La presidenta de México, Claudia Sheinbaum Pardo, expresó su desacuerdo con que familiares de funcionarios en funciones busquen sucederlos en cargos de elección popular, al considerar que una persona no debe heredar su puesto a un familiar, aun cuando la decisión final se tome mediante el voto ciudadano.
La mandataria recordó que promovió una reforma para impedir que familiares hasta el cuarto grado de parentesco puedan ocupar de manera consecutiva un cargo dejado por un familiar. Explicó que esta restricción contempla relaciones directas como esposos, hijos, padres y madres, además de otros familiares incluidos dentro de los niveles de parentesco establecidos por la legislación. Señaló que criterios similares ya existen en el Gobierno Federal y en la mayoría de las administraciones estatales para evitar conflictos de interés.
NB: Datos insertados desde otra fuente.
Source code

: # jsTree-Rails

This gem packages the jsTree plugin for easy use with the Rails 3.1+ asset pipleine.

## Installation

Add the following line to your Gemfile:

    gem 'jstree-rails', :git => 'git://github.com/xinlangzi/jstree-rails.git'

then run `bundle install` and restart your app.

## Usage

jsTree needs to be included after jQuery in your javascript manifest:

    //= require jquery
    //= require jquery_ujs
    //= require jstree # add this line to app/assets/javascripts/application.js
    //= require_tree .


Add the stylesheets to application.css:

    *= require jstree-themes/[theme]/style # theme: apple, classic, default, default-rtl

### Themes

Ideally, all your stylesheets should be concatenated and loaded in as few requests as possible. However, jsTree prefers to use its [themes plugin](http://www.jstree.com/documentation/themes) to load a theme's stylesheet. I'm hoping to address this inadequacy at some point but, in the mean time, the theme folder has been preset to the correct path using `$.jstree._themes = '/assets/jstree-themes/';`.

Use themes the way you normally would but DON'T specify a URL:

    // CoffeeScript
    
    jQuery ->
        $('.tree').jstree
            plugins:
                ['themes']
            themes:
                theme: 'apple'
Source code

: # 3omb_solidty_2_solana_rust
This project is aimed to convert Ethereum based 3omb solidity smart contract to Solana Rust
Sheinbaum indicó que la reforma quedó programada para entrar en vigor en 2030; sin embargo, reiteró que tampoco está de acuerdo con que este tipo de candidaturas familiares se presenten en el proceso electoral de 2027. Añadió que, aunque la decisión corresponde a los partidos políticos y a la ciudadanía mediante el voto, considera que, en general, la población no ve con buenos ojos que los cargos públicos sean ocupados de manera consecutiva por integrantes de una misma familia.